EXERCISE REQUIREMENTS. Everything from the first line of the material to the line containing "and [Ilmentufa] **sites**.", inclusive, must be given again exactly; no pictures, and nothing past that line.

WORKING DATA.
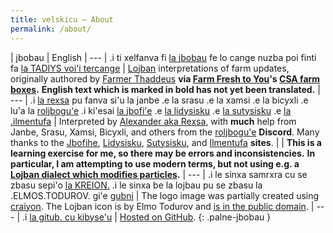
 ```yaml
---
title: velskicu — About
permalink: /about/
---
```


| jbobau | English
| ---
| .i ti xelfanva fi [la jbobau] fe lo cange nuzba poi finti fa [la TADIYS voi'i tercange] | [Lojban] interpretations of farm updates, originally authored by [Farmer Thaddeus] **via [Farm Fresh to You]'s [CSA farm boxes].** **English text which is marked in bold has not yet been translated.**
| ---
| .i [la rexsa] pu fanva si'u la janbe .e la srasu .e la xamsi .e la bicyxli .e lu'a la [roljbogu'e] .i ki'esai [la jbofi'e] .e [la lidysisku] .e [la sutysisku] .e [la .ilmentufa] | Interpreted by [Alexander aka Rexsa], with **much** help from Janbe, Srasu, Xamsi, Bicyxli, and others from the [roljbogu'e] **Discord**. Many thanks to the [Jbofihe], [Lidysisku], [Sutysisku], and [Ilmentufa] **sites**.
|  | **This is a learning exercise for me, so there may be errors and inconsistencies.** **In particular, I am attempting to use modern terms, but not using e.g. a [Lojban dialect which modifies particles](https://web.archive.org/web/20220808222802/https://vlasisku.lojban.org/tcekitau).**
| ---
| .i le sinxa samrxra cu se zbasu sepi'o [la KREION.] .i le sinxa be la lojbau pu se zbasu la .ELMOS.TODUROV. gi'e [gubni] | The logo image was partially created using [craiyon]. The Lojban icon is by Elmo Todurov and [is in the public domain].
| ---
| .i [la gitub. cu kibyse'u] | [Hosted on GitHub].
{: .palne-jbobau }

[gubni]: https://commons.wikimedia.org/wiki/File:Lojban_logo.svg
[Alexander aka Rexsa]: https://mastodon.xyz/web/@alxndr
[CSA farm boxes]: https://wikipedia.org/wiki/Community-supported_agriculture
[Farm Fresh to You]: https://farmfreshtoyou.com
[Farmer Thaddeus]: https://instagram.com/farmerthaddeus
[Hosted on GitHub]: https://github.com/alxndr/lahau-rahi-le-cange-lihu
[Ilmentufa]: https://lojban.github.io/ilmentufa/glosser/glosser.htm
[Jbofihe]: https://jboski.lojban.org
[Lojban]: https://mw.lojban.org
[Lidysisku]: https://sisku.org
[Sutysisku]: https://la-lojban.github.io/sutysisku/lojban
[Zbalermorna]: https://jackhumbert.github.io/zbalermorna/
[Zbalermorna Upright]: https://github.com/jackhumbert/zbalermorna-upright-font
[craiyon]: https://www.craiyon.com
[is in the public domain]: https://commons.wikimedia.org/wiki/File:Lojban_logo.svg
[la gitub. cu kibyse'u]: https://github.com/alxndr/lahau-rahi-le-cange-lihu
[la .ilmentufa]: https://lojban.github.io/ilmentufa/glosser/glosser.htm
[la jbobau]: https://mw.lojban.org
[la jbofi'e]: https://jboski.lojban.org
[la kmir]: https://mw.lojban.org/papri/User:Kmir
[la lidysisku]: https://sisku.org
[la rexsa]: https://mastodon.xyz/web/@alxndr
[la sutysisku]: https://la-lojbangithub.io/sutysisku/lojban
[la zbalermorna.YPRAIT.]: https://github.com/jackhumbert/zbalermorna-upright-font
[la KREION.]: https://www.craiyon.com
[la TADIYS voi'i tercange]: https://instagram.com/farmerthaddeus
[roljbogu'e]: https://discord.gg/SPBBnwP6PQ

EXERCISE OUTPUT.
 ```yaml
---
title: velskicu — About
permalink: /about/
---
```


| jbobau | English
| ---
| .i ti xelfanva fi [la jbobau] fe lo cange nuzba poi finti fa [la TADIYS voi'i tercange] | [Lojban] interpretations of farm updates, originally authored by [Farmer Thaddeus] **via [Farm Fresh to You]'s [CSA farm boxes].** **English text which is marked in bold has not yet been translated.**
| ---
| .i [la rexsa] pu fanva si'u la janbe .e la srasu .e la xamsi .e la bicyxli .e lu'a la [roljbogu'e] .i ki'esai [la jbofi'e] .e [la lidysisku] .e [la sutysisku] .e [la .ilmentufa] | Interpreted by [Alexander aka Rexsa], with **much** help from Janbe, Srasu, Xamsi, Bicyxli, and others from the [roljbogu'e] **Discord**. Many thanks to the [Jbofihe], [Lidysisku], [Sutysisku], and [Ilmentufa] **sites**.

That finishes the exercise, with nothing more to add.